WHAT YOU MISSED YESTERDAY
Father Shoot 9 Times Manages to Drive to Get Help for Toddler: A young father was somehow able to drive a couple blocks to a Southwest Philadelphia police station after a gunman opened fire on him and his 1-year-old, leaving both fighting for their lives after being shot multiple times Wednesday night. The 21-year-old man had just secured his 21-month-old son into a car seat in his Dodge Charger at 67th and Trinity streets around 8:35 p.m. when a gunman approached them and opened fire, police said. The father was shot nine times throughout his body while his son was shot three times in the chest abdomen and hip, police said. The father drove his car about two blocks to a nearby police station at 67th Street and Woodland Avenue where he got out of his car and asked for help. Officers rushed to the car to find the wounded boy in his rear child seat, police said. The father was listed in stable condition at Penn Presbyterian Hospital while the son was rushed to Children's Hospital of Philadelphia in critical condition, police said.
YOUR FIRST ALERT FORECAST
Friday is expected to be partly sunny with temperatures nearing 50 degrees. Gusty winds continue Friday. Sunshine is expected for Saturday and Sunday with temperatures in the 60s. Monday and Tuesday are also expected to see some sun with temperatures in the 60s. Wednesday could see some rain. Get your full NBC10 First Alert forecast here.

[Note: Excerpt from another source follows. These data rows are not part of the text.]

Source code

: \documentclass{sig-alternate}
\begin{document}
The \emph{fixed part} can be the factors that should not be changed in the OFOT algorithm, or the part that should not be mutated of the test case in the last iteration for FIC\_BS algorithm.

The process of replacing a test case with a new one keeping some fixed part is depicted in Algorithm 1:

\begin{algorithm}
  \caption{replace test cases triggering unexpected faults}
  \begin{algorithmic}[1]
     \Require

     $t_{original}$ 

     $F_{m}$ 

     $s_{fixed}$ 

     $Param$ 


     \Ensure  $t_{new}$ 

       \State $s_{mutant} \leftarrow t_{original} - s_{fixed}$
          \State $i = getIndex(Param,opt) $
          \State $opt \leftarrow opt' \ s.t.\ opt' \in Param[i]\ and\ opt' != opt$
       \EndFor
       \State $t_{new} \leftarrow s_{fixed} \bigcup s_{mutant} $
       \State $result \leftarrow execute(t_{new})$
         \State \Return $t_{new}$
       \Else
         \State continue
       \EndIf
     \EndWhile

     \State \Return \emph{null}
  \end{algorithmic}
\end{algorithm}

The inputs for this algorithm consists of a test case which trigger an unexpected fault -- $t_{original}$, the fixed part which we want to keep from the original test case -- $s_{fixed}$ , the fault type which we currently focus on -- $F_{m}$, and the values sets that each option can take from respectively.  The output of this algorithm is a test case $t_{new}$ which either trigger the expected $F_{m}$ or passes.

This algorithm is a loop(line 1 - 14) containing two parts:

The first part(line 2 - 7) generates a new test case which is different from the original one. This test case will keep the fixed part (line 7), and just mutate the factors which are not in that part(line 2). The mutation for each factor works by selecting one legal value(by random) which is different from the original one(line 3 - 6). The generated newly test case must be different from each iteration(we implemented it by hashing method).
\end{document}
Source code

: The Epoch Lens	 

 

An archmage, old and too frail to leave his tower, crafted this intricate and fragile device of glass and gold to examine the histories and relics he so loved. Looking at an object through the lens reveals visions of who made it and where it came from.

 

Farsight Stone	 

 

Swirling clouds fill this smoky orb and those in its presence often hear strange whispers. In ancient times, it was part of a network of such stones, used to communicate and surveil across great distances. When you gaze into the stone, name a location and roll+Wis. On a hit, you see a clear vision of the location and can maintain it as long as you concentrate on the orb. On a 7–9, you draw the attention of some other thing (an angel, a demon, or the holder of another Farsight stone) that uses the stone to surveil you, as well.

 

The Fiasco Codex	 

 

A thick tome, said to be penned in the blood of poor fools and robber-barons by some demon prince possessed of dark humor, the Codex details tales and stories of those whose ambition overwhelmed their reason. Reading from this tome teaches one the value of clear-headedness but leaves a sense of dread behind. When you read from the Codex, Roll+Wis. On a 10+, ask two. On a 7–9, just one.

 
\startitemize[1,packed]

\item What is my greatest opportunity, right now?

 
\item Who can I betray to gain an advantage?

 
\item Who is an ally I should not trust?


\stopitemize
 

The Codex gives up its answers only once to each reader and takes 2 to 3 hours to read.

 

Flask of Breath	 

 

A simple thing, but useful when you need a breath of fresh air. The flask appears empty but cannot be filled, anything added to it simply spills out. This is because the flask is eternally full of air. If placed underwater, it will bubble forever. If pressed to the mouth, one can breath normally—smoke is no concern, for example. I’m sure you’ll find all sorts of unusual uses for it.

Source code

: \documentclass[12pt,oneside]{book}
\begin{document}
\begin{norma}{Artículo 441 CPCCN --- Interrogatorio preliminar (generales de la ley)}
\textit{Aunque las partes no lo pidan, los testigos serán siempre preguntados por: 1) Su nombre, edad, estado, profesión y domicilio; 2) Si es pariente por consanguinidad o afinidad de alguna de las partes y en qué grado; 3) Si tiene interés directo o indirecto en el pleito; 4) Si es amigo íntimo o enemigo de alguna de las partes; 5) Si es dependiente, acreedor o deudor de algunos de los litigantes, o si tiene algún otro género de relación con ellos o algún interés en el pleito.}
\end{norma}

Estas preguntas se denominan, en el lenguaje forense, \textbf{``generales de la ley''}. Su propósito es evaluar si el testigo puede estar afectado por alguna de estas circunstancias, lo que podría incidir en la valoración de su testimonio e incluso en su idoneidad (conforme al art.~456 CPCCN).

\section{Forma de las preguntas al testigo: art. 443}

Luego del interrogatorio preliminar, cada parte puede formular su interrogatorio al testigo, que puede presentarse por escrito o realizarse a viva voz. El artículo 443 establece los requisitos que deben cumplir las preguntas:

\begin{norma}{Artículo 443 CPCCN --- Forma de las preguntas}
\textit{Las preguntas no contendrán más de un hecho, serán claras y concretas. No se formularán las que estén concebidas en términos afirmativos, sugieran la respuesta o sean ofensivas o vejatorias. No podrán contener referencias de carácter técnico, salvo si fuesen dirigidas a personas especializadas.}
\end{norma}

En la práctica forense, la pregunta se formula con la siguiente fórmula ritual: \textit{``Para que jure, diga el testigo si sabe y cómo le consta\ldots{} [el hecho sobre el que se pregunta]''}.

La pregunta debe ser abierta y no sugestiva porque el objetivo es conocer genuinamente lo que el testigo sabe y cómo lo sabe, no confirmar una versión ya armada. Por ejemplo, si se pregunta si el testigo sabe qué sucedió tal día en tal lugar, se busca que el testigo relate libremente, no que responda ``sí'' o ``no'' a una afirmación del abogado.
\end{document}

Not Guilty Plea in NJ Radio Show Host's Murder-for-Hire: A man charged in the death of a radio host who authorities say was killed to keep her from exposing a drug distribution ring her doctor husband was running with an outlaw biker gang has pleaded not guilty to murder and other counts. Ferdinand Augello made his court appearance Thursday. Atlantic County prosecutors say Augello and James Kauffman plotted to kill April Kauffman, who was fatally shot inside the couple's Linwood home in May 2012. Augello is also charged with trying to have James Kauffman killed behind bars to prevent him from coming to trial. James Kauffman was found dead in his jail cell in January in an apparent suicide.
AROUND THE WORLD
Kushner Cos. Subpoenaed by Feds after AP Report: The Kushner Cos. confirmed Thursday it was subpoenaed by federal prosecutors for information related to an Associated Press report that the company filed dozens of false documents about its buildings in New York City. The real estate company issued a statement saying it has "nothing to hide and is cooperating fully with all legitimate requests for information, including this subpoena." The statement said the federal subpoena came last month, just a day after the AP reported the Kushner Cos. routinely filed false paperwork with the city stating it had zero rent-regulated tenants in buildings across the city when, in fact, it had hundreds. The AP report covered a three-year period when the real estate company was run by Jared Kushner, President Donald Trump's son-in-law who is now a senior adviser. Tenant advocates say such false filings allow landlords to avoid heightened city oversight designed to keep lower-paying, rent-regulated tenants from being harassed during construction and pressured to leave, freeing up apartments for higher-paying residents. Kushner Cos. told the AP at the time of its report that the company outsources preparation of construction permit applications and fixes any mistakes immediately. Records show the company did file some amended documents, often more than a year later.